In the log-linear part of the models, the intercept is significant in the DZIPA model, but not significant in the DZINBA model. The trend was not significant in both the DZIPA model and the DZINBA model. Nevertheless, the trend had a decreasing effect on the log of the expected number of COVID-19 deaths in Ghana with the DZIPA model having a greater decreasing effect than the DZINBA model. We can deduce that the dynamic models generally forecast a decrease in the expected number of COVID-19 deaths in Ghana.

In respect of the autoregressive part, AR (1) was significant in the DZIPA model as well as the DZINBA model. Thus, we can deduce the DZIPA and the DZINBA models are both AR (1).

There was an unsubstantial increase in the AIC and BIC values from the DZIPA to the DZINBA. The TIC values, however, registered a quantum increase from the DZIPA model to the DZINBA model. Consequently, we can assert that the DZIPA has corrected for more complexity in the data than the DZINBA. With respect to the AIC, BIC, and TIC values, the DZIPA model outperformed the ZIPA model. Notwithstanding, the DZINBA outperformed the ZINBA only in terms of the AIC and BIC values while the opposite is true for the TIC value.

Trace plots for the DZIPA and DZINBA models are presented in Figure 4. From the plots, we can see that the partial likelihood becomes progressively greater conspicuously preceding all others in time for several iterations and then maintains stability as the estimated parameters become very close to the maximum likelihood estimator [14, 15].

Figure 5 points to a probability integral transform (PIT) histogram [29], which appears to approach uniformity. The horizontal line depicts the count that each of the bins would have if the histogram was perfectly uniform. Hence, the probabilistic calibration of the fitted ZINBA model is sufficient.
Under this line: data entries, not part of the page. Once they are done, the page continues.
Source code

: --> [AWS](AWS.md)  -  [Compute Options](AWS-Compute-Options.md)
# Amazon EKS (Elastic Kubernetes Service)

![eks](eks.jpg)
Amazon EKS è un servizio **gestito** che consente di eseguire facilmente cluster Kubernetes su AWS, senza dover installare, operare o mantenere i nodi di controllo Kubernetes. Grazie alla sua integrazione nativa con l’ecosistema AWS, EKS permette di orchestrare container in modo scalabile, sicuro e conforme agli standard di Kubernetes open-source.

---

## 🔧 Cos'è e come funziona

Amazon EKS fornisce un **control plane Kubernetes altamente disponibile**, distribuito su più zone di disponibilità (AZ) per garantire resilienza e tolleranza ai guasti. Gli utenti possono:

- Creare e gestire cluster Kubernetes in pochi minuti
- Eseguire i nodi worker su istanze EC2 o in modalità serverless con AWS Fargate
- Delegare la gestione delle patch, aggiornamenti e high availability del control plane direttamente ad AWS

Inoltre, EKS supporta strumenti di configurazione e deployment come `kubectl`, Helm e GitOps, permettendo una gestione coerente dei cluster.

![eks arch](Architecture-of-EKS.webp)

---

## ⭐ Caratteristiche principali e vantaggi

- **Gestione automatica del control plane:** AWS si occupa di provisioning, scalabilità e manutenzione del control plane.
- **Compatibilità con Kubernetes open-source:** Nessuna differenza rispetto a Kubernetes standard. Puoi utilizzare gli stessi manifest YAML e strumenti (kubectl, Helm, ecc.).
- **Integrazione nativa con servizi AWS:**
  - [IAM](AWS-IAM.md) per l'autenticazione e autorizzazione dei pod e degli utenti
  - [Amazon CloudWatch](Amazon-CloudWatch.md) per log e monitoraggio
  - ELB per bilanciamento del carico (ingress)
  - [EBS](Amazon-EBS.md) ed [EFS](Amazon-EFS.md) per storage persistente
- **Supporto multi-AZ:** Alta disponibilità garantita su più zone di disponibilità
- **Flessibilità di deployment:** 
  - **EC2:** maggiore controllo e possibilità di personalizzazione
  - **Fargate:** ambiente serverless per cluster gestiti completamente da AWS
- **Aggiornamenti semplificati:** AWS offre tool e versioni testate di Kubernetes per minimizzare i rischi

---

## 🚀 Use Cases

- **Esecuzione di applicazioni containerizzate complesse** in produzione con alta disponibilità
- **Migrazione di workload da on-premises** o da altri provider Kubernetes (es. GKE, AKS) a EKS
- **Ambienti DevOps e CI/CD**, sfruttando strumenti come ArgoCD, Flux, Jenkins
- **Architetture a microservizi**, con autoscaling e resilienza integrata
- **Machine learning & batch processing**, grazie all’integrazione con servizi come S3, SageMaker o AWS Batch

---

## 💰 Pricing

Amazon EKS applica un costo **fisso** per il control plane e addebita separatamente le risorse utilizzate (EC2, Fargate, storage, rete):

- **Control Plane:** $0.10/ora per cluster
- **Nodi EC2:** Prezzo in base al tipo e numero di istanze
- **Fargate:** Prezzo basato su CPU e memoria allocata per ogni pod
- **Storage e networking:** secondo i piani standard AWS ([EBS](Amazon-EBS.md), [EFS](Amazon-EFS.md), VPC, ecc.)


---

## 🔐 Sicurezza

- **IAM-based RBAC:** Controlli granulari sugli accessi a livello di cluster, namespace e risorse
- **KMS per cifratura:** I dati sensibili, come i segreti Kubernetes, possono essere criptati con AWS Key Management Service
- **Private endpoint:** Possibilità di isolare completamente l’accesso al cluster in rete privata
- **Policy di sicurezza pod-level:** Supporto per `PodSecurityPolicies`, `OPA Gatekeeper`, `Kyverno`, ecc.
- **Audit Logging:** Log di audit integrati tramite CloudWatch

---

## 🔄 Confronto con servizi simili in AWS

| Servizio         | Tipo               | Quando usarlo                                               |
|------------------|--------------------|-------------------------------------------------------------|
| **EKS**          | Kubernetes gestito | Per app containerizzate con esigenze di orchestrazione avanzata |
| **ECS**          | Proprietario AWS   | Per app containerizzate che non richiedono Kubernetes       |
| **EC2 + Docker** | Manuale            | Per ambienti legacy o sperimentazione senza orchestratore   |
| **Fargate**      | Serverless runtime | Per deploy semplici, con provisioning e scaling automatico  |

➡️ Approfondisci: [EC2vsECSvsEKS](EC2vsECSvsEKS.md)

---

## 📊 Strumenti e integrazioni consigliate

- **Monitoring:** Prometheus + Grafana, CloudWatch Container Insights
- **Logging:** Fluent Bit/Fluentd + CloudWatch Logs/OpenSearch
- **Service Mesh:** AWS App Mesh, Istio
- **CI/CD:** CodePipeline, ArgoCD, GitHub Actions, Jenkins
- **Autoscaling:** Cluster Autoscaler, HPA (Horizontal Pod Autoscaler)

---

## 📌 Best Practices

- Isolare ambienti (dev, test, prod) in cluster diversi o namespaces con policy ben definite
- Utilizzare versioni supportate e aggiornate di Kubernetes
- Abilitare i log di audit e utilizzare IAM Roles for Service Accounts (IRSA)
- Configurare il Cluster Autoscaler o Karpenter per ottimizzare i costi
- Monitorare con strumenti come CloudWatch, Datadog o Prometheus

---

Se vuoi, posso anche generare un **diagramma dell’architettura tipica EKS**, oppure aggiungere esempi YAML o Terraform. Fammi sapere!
Time series of the observed daily new deaths of COVID-19 from 23rd November 2020 to 6th December 2020 and predicted daily new deaths based on the fitted ZINBA model are shown in Figure 6. It is observed that the overall trend of the two curves is similar, and the values themselves are very close in some cases. This is an indication of a good predictive model.

4. Conclusion

We observed that Ghana’s COVID-19 daily death count, from the very first day the pandemic was discovered in the country, is inflated with zeros (no deaths). This excessive number of zeros lead to overdispersion.

The trend of COVID-19 deaths per day in Ghana is characterized by a general increase from the onset of the pandemic in the country to about day 160 after which there is a general decrease onwards. The continuous decrease in the death toll amidst rise in daily infections and continuous disregard of safety protocols recently ought to be investigated.

We fitted a zero-inflated Poisson autoregressive model and zero-inflated negative binomial autoregressive model to the data in the partial-likelihood framework. The zero-inflated negative binomial autoregressive model outperformed the zero-inflated Poisson autoregressive model. We further obtained dynamic versions of the zero-inflated models. The dynamic zero-inflated Poisson autoregressive model, however, performed better than the dynamic negative binomial autoregressive model. Both dynamic models predicted an AR (1).

The predicted new deaths based on the ZINBA model showed that Ghana’s COVID-19 deaths per day will rise sharply few days after 30th November 2020 and drastically fall just like that of the observed data.

Data Availability

The data used are made up of daily COVID-19 death count in Ghana from 13th March 2020 to 22nd November 2020 from Our World in Data, an official website for all COVID-19–related deaths (https://ourworldindata.org/coronavirus-source-data).

Conflicts of Interest

The authors declare no conflicts of interest.

Authors’ Contributions

KT, IWA, and KAA sensed the idea. KT and IWA proposed the statistical methodology. IWA performed the statistical analysis. KT drafted the manuscript. KAA reviewed the manuscript. All authors agree to be answerable to all aspects of the work and jointly own the work. All authors read and approved the final manuscript.